Bring the Census DP1 to SQLite ETL into dagster #2621

e-belfer · 2023-06-02T13:19:48Z

Addresses issue #2412.

This PR brings pudl.convert.censusdp1tract_to_sqlite and pudl.output.censusdp1 into dagster, producing 3 pickled outputs (1 for each layer of the Census DP1 database that is of interest). As of now, these outputs are not written into the PUDL database. They currently have 100+ columns, and are mostly used for their geometries. We pickle these outputs using the current default IO manager and feed them into downstream outputs that are written into PUDL (e.g. the state demand outputs in #2550). This is what is currently in this PR.

Remaining tasks:

Convert pudl.output.censusdpt1tract.py into dagster assets

PR Checklist

Merge the most recent version of the branch you are merging into (probably dev).
All CI checks are passing. Run tests locally to debug failures
Make sure you've included good docstrings.
For major data coverage & analysis changes, run data validation tests
Include unit tests for new functions and classes.
Defensive data quality/sanity checks in analyses & data processing functions.
Update the release notes and reference reference the PR and related issues.
Do your own explanatory review of the PR to help the reviewer understand what's going on and identify issues preemptively.
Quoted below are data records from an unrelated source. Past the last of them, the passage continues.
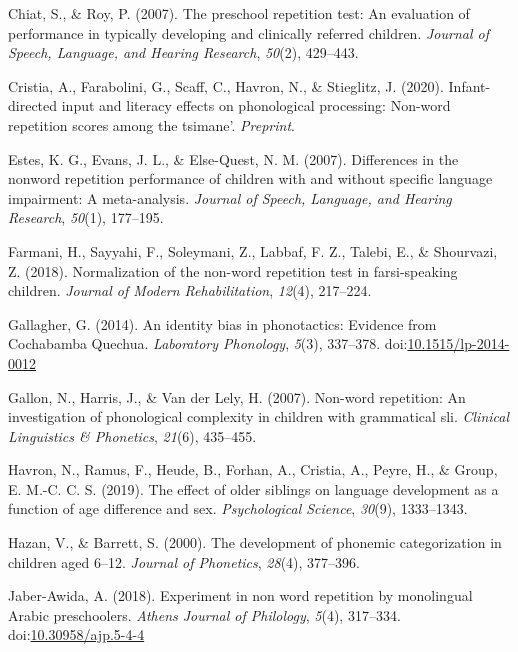 \documentclass[english,,man,floatsintext]{apa6}
\begin{document}
\hypertarget{ref-chiat2007preschool}{}
Chiat, S., \& Roy, P. (2007). The preschool repetition test: An
evaluation of performance in typically developing and clinically
referred children. \emph{Journal of Speech, Language, and Hearing
Research}, \emph{50}(2), 429--443.

\hypertarget{ref-cristia2020infant}{}
Cristia, A., Farabolini, G., Scaff, C., Havron, N., \& Stieglitz, J.
(2020). Infant-directed input and literacy effects on phonological
processing: Non-word repetition scores among the tsimane'.
\emph{Preprint}.

\hypertarget{ref-estes2007differences}{}
Estes, K. G., Evans, J. L., \& Else-Quest, N. M. (2007). Differences in
the nonword repetition performance of children with and without specific
language impairment: A meta-analysis. \emph{Journal of Speech, Language,
and Hearing Research}, \emph{50}(1), 177--195.

\hypertarget{ref-farmani2018normalization}{}
Farmani, H., Sayyahi, F., Soleymani, Z., Labbaf, F. Z., Talebi, E., \&
Shourvazi, Z. (2018). Normalization of the non-word repetition test in
farsi-speaking children. \emph{Journal of Modern Rehabilitation},
\emph{12}(4), 217--224.

\hypertarget{ref-gallagher2014identity}{}
Gallagher, G. (2014). An identity bias in phonotactics: Evidence from
Cochabamba Quechua. \emph{Laboratory Phonology}, \emph{5}(3), 337--378.
doi:\href{https://doi.org/10.1515/lp-2014-0012}{10.1515/lp-2014-0012}

\hypertarget{ref-gallon2007non}{}
Gallon, N., Harris, J., \& Van der Lely, H. (2007). Non-word repetition:
An investigation of phonological complexity in children with grammatical
sli. \emph{Clinical Linguistics \& Phonetics}, \emph{21}(6), 435--455.

\hypertarget{ref-havron2019effect}{}
Havron, N., Ramus, F., Heude, B., Forhan, A., Cristia, A., Peyre, H., \&
Group, E. M.-C. C. S. (2019). The effect of older siblings on language
development as a function of age difference and sex. \emph{Psychological
Science}, \emph{30}(9), 1333--1343.

\hypertarget{ref-hazan2000development}{}
Hazan, V., \& Barrett, S. (2000). The development of phonemic
categorization in children aged 6--12. \emph{Journal of Phonetics},
\emph{28}(4), 377--396.

\hypertarget{ref-jabere2018xperiment}{}
Jaber-Awida, A. (2018). Experiment in non word repetition by monolingual
Arabic preschoolers. \emph{Athens Journal of Philology}, \emph{5}(4),
317--334.
doi:\href{https://doi.org/10.30958/ajp.5-4-4}{10.30958/ajp.5-4-4}
\end{document}

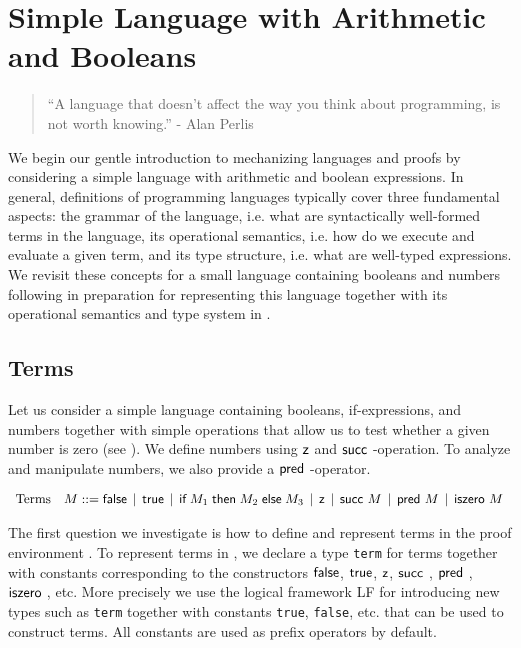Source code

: 

\chapter{Simple Language with Arithmetic and Booleans}
\label{chap:basic}
\begin{quote}
``A language that doesn't affect the way you think about programming, is
not worth knowing.''
\hfill - Alan Perlis
\end{quote}

We begin our gentle introduction to mechanizing languages and proofs by
considering a simple language with arithmetic and boolean
expressions. In general, definitions of programming languages
typically cover three fundamental aspects:
the grammar  of the language,  i.e. what are syntactically  well-formed terms in
the language,  its operational semantics,  i.e. how do we execute and evaluate a
given term,  and its  type structure, i.e. what are  well-typed expressions.  We
revisit  these concepts  for  a small language  containing booleans  and numbers
following \citep[Ch 3,Ch 8]{TAPL} in  preparation for representing this language
together with its operational semantics and type system in \beluga.

\section{Terms}\label{sec:terms-basic}
Let  us  consider  a simple language  containing booleans,  if-expressions,  and
numbers together  with simple operations  that allow us  to test whether a given
number is zero (see \cite[Ch 3, Fig 3-1,Fig 3-2]{TAPL}). We define numbers using
$\textsf{z}$ and $\tmsucc$-operation.  To analyze  and manipulate numbers,  we also
provide a $\tmpred$-operator.

\[
\begin{array}{ll@{\bnfas}l}
\mbox{Terms} & M & \tmfalse \bnfalt \tmtrue \bnfalt \tmif{M_1}{M_2}{M_3} \bnfalt
\tmzero \bnfalt \tmsucc M \bnfalt \tmpred M \bnfalt \tmiszero M
\end{array}
\]

The first question  we investigate is  how to define  and represent terms in the
proof  environment  \beluga. To represent  terms  in \beluga,  we declare  a type
\lstinline!term!  for  terms   together  with  constants  corresponding  to  the
constructors    $\textsf{false}$,   $\textsf{true}$,    $\textsf{z}$,   $\tmsucc$,   $\tmpred$,
$\tmiszero$,  etc.   More   precisely   we   use   the   logical   framework  LF
\citep{Harper93jacm} for introducing new types such as \lstinline!term! together
with constants  \lstinline!true!,  \lstinline!false!, etc.  that  can be used to
construct terms. All constants are used as prefix operators by default.

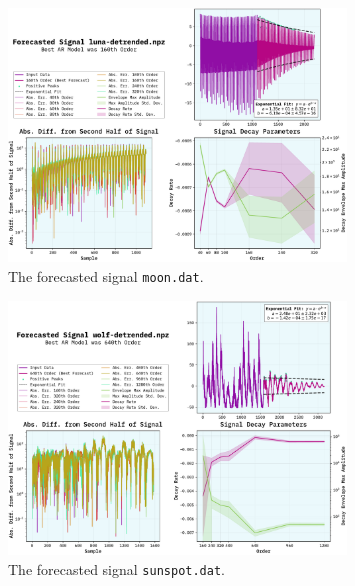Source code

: \documentclass[10pt, titlepage, a4paper]{article}
\begin{document}
\begin{figure}[H]
    \centering
    \includegraphics[width=0.8\textwidth]{../LinForecast/Images/forecast-luna-detrended.npz.pdf}
    \caption{The forecasted signal \texttt{moon.dat}.}
    \label{fig:forecast-5}
\end{figure}

\begin{figure}[H]
    \centering
    \includegraphics[width=0.8\textwidth]{../LinForecast/Images/forecast-wolf-detrended.npz.pdf}
    \caption{The forecasted signal \texttt{sunspot.dat}.}
    \label{fig:forecast-6}
\end{figure}
\end{document}

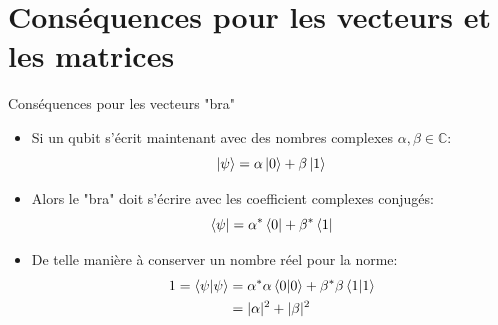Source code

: \documentclass[aspectratio=169,12pt]{beamer}
\begin{document}
\section{Conséquences pour les vecteurs et les matrices}

\begin{frame}{Conséquences pour les vecteurs "bra"}
    \begin{itemize}
        \item Si un qubit s'écrit maintenant avec des nombres complexes $\alpha,\beta\in\mathbb{C}$:
        \begin{equation*}
            \ket{\psi} = \alpha \ket{0} + \beta \ket{1}
        \end{equation*}

        \item Alors le "bra" doit s'écrire avec les coefficient complexes conjugés:
        \begin{equation*}
            \bra{\psi} = \alpha^* \bra{0} + \beta^* \bra{1}
        \end{equation*}

        \item De telle manière à conserver un nombre réel pour la norme: 
        \begin{align*}
            1 = \braket{\psi}{\psi} 
            &= \alpha^*\alpha \braket{0}{0} + \beta^*\beta \braket{1}{1} \\ 
            &= |\alpha|^2 + |\beta|^2
        \end{align*}
    \end{itemize}
\end{frame}
\end{document}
…tive/pudl into 714-861-dagster

…DL, reorder output organization

src/pudl/etl/__init__.py

zaneselvans · 2023-06-06T17:53:21Z

I think we want to treat the Census DP1 like we do the ferc1.sqlite database -- where the whole censusdp1tract.sqlite DB is created as a "source asset" rather than as individual tables that are written into PUDL or dataframes that are pickled. This would preserve the current set of distributed outputs, which includes several SQLite DBs of which the Census DP1 is one.

jdangerx · 2023-06-06T20:34:44Z

I think we want to treat the Census DP1 like we do the ferc1.sqlite database -- where the whole censusdp1tract.sqlite DB is created as a "source asset" rather than as individual tables that are written into PUDL or dataframes that are pickled. This would preserve the current set of distributed outputs, which includes several SQLite DBs of which the Census DP1 is
one.

After actually looking at the code, my response is:

It looks like we do still generate the censusdp1tract.sqlite file in the output directory - the pickled stuff appears to be the tables that have then been read out of that SQLite file. Those pickled tables seem like interim data products that can stay pickled until we see a reason to distribute them.

edit: old note from before I actually looked at the code is below:

Still persisting the data in a SQLite file that we distribute makes sense to me!

I would add that we can do this without making a whole new DAG - we could add a new subclass of a SQLiteIOManager (a la PudlSQLiteIOManager or FercSQLiteIOManager that knows to read/write to censusdp1tract.sqlite, then use that IOManager to write out the three tables instead of just pickling them. Then we can actually keep these assets as normal assets in the pudl_etl module, and have Dagster manage the dependencies for us instead of having to manually run DAGs in a specific order.

Now that we have a bunch of different instances of "thing that reads/writes from SQLite" though, it might make sense to refactor the code to better fit the use-cases/patterns we've discovered 🤷 .

jdangerx

I'm glad this diff turned out so small, nice work!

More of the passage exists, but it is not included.